If an organisation “is a people-first one and also purpose-driven”, the achievement of money goals cannot be guaranteed except with a fully engaged workforce.

Smart people and best systems will not do it except every employee takes ownership of organisation’s results and diligently work consistently to improve future results.

Accountability from the cultural transformation point of view is therefore the “magical” mechanism through which goals are consistently translated into desired results. Organisations must create a culture of accountability without which potentials for beneficial results can never be fully harnessed.

Cathelijne Janssen explained that it will be a very hard job reaching and achieving our goals, if conclusions are based only on facts and figures without considering the context. “Countables” will not do it except the “accountables”.

She pointed out that accountability in the work place is not the same thing with responsibility. Explaining further, she said “If you type to know the difference between accountability and responsibility in google, you will have 56 million (Fifty-six million) results, depending on the context.

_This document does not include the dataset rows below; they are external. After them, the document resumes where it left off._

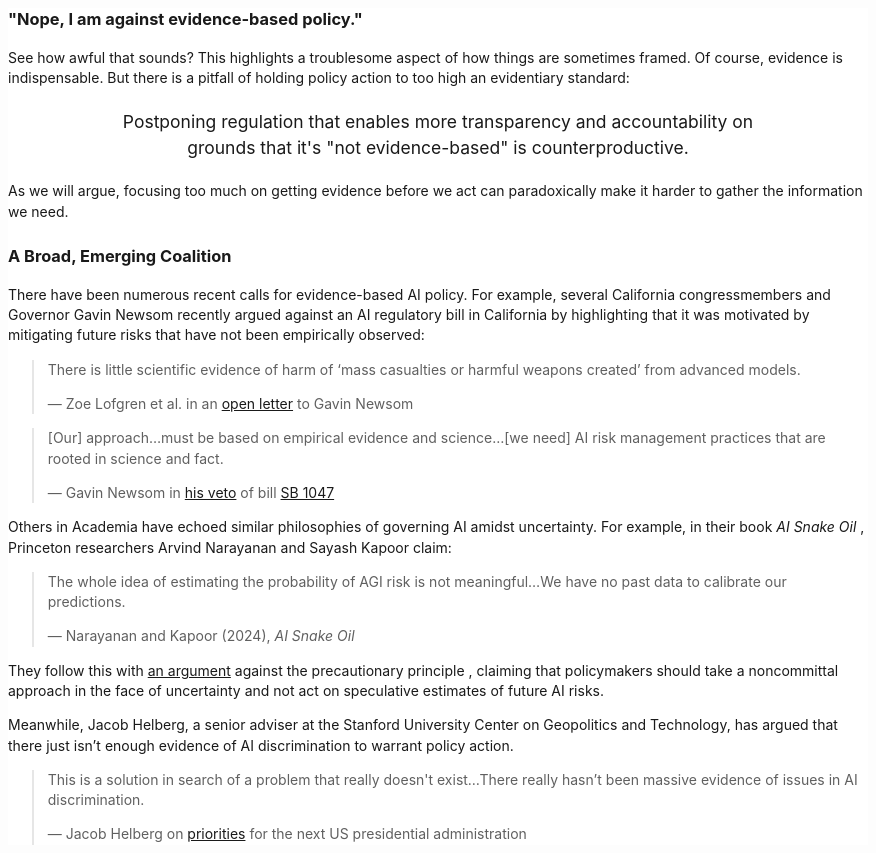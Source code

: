 ### "Nope, I am against evidence-based policy."

See how awful that sounds? 
This highlights a troublesome aspect of how things are sometimes framed. 
Of course, evidence is indispensable. 
But there is a pitfall of holding policy action to too high an evidentiary standard:

<div style="text-align: center; font-size: 1.25em; margin: 20px 10%; line-height: 1.5;">
    Postponing regulation that enables more transparency and accountability on grounds that it's "not evidence-based" is counterproductive.
</div>

As we will argue, focusing too much on getting evidence before we act can paradoxically make it harder to gather the information we need. 

### A Broad, Emerging Coalition

There have been numerous recent calls for evidence-based AI policy. 
For example, several California congressmembers and Governor Gavin Newsom recently argued against an AI regulatory bill in California by highlighting that it was motivated by mitigating future risks that have not been empirically observed:

> There is little scientific evidence of harm of ‘mass casualties or harmful weapons created’ from advanced models.
> 
> — Zoe Lofgren et al. in an <a href="https://democrats-science.house.gov/imo/media/doc/2024-08-15%20to%20Gov%20Newsom_SB1047.pdf" target="_blank">open letter</a> to Gavin Newsom

> [Our] approach…must be based on empirical evidence and science…[we need] AI risk management practices that are rooted in science and fact.
> 
> — Gavin Newsom in <a href="https://www.gov.ca.gov/wp-content/uploads/2024/09/SB-1047-Veto-Message.pdf" target="_blank">his veto</a> of bill [SB 1047](https://leginfo.legislature.ca.gov/faces/billNavClient.xhtml?bill_id=202320240SB1047)

Others in Academia have echoed similar philosophies of governing AI amidst uncertainty. For example, in their book _AI Snake Oil_ <d-cite key="narayanan2024ai"></d-cite>, Princeton researchers Arvind Narayanan and Sayash Kapoor claim:

> The whole idea of estimating the probability of AGI risk is not meaningful…We have no past data to calibrate our predictions.
> 
> — Narayanan and Kapoor (2024), _AI Snake Oil_ <d-cite key="narayanan2024ai"></d-cite>


They follow this with [an argument](https://www.aisnakeoil.com/p/ai-existential-risk-probabilities) against the precautionary principle <d-cite key="taleb2014precautionary"></d-cite>, claiming that policymakers should take a noncommittal approach in the face of uncertainty and not act on speculative estimates of future AI risks. 

Meanwhile, Jacob Helberg, a senior adviser at the Stanford University Center on Geopolitics and Technology, has argued that there just isn’t enough evidence of AI discrimination to warrant policy action.  


> This is a solution in search of a problem that really doesn't exist…There really hasn’t been massive evidence of issues in AI discrimination.
> 
> — Jacob Helberg on [priorities](https://www.wired.com/story/donald-trump-ai-safety-regulation/) for the next US presidential administration


[//]: # (## Acknowledgments)
[//]: # ()
[//]: # (We are thankful for discussions with Ariba Khan, Aruna Sankaranarayanan, Kwan Yee Ng, Landon Klein, Shayne Longpre, and Thomas Woodside.)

Leaders and employees must not only take and own responsibilities, they must act responsibly always and feel responsible about organisation’s results. We must not just do the right things but also do them right.

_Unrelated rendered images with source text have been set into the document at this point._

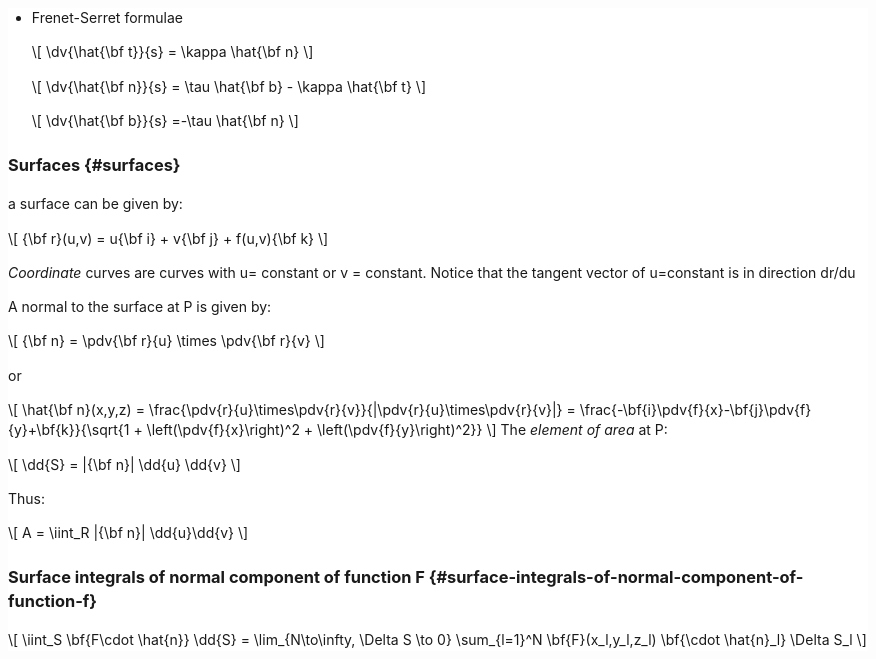 
-  Frenet-Serret formulae

    \\[
    \dv{\hat{\bf t}}{s} = \kappa \hat{\bf n}
    \\]

    \\[
    \dv{\hat{\bf n}}{s} = \tau \hat{\bf b} - \kappa \hat{\bf t}
    \\]

    \\[
    \dv{\hat{\bf b}}{s} =-\tau \hat{\bf n}
    \\]


### Surfaces {#surfaces}

a surface can be given by:

\\[
{\bf r}(u,v) = u{\bf i} + v{\bf j} + f(u,v){\bf k}
\\]

_Coordinate_ curves are curves with u= constant or v = constant. Notice that the tangent vector of u=constant is in direction dr/du

A normal to the surface at P is given by:

\\[
{\bf n} = \pdv{\bf r}{u} \times \pdv{\bf r}{v}
\\]

or

\\[
\hat{\bf n}(x,y,z) = \frac{\pdv{r}{u}\times\pdv{r}{v}}{|\pdv{r}{u}\times\pdv{r}{v}|} = \frac{-\bf{i}\pdv{f}{x}-\bf{j}\pdv{f}{y}+\bf{k}}{\sqrt{1 + \left(\pdv{f}{x}\right)^2 + \left(\pdv{f}{y}\right)^2}}
\\]
The _element of area_ at P:

\\[
\dd{S} = |{\bf n}| \dd{u} \dd{v}
\\]

Thus:

\\[
A = \iint\_R |{\bf n}| \dd{u}\dd{v}
\\]


### Surface integrals of normal component of function F {#surface-integrals-of-normal-component-of-function-f}

\\[
\iint\_S \bf{F\cdot \hat{n}} \dd{S} = \lim\_{N\to\infty, \Delta S \to 0} \sum\_{l=1}^N \bf{F}(x\_l,y\_l,z\_l) \bf{\cdot \hat{n}\_l} \Delta S\_l
\\]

She explained how her “accountability model” in the context of the organisation isolated some key accountability questions from processes, people, roles of departments and directorates at the strategic, tactical and operational levels.

We should not just focus on how much or how many but also on why, how and what. For instance, why did our customers choose to patronize our products and services instead of those of competition?

Also, as leaders and employees, how do we contribute effectively to the organisation’s goals and results? How do we further stretch ourselves, just like the elastic band, to improve quality and other desires of our customers? We must “stretch” our core business and our core values; think out of the box and achieve great results.

Organisations must ensure that the full-engagement of employees, and thereby accountability, leads to enthusiasm, interest, readiness and eagerness “to go all out” for the organisation by way of value creation.

Cathelijne Janssen explained that an organisation is not a thing but a group of people with an explicit purpose and written rules who are consciously cooperating to achieve great results.

She said that it is very important for the well-being of the organisation that employees must be accountable. She therefore recommended the acronym APPEAL.

APPEAL stands for authenticity, professionalism, passion, empathy, acceptance and leadership.

Authenticity means the organisation must at all times deliver on its promises to stakeholders. Commitment to this will deliver excellent results including big money.

Professionalism: The organisation must be ethical and committed to the “sacred” duty of always improving quality, efficiency, carrying out actions based on relevant research and creativity.

Passion: Eagerness, curiosity and energy to always go for excellent results.

Empathy: Understand your customers’ needs always and feel what they feel in order to satisfactorily guide actions.

Acceptance: Engender trust and loyalty among customers and other stakeholders.

Leadership: Leaders must be good models that influence behaviour and habits.  They must be epitomes of effective and very valuable relationship management; communicate adequately and effectively. They must also be great decision makers and lead all-embracing fact finding efforts. Leaders must “breathe life” into the business and not be the ambassadors of cultural entropy. They must shun bureaucracy, status seeking and lust for power.

Every employee must be an accountability model and he or she must always be on the lookout for opportunities for growth.

Cultural transformation through accountability, as explained above, inspires the desirable habits. For instance, blaming colleagues for making mistakes kills accountability. It is a “virus”. It spreads and kills healthy behaviour. Encourage colleagues to learn from mistakes and get along.

Do you know that with accountability, incredibly simple habits can produce extraordinary results and thereby BIG MONEY?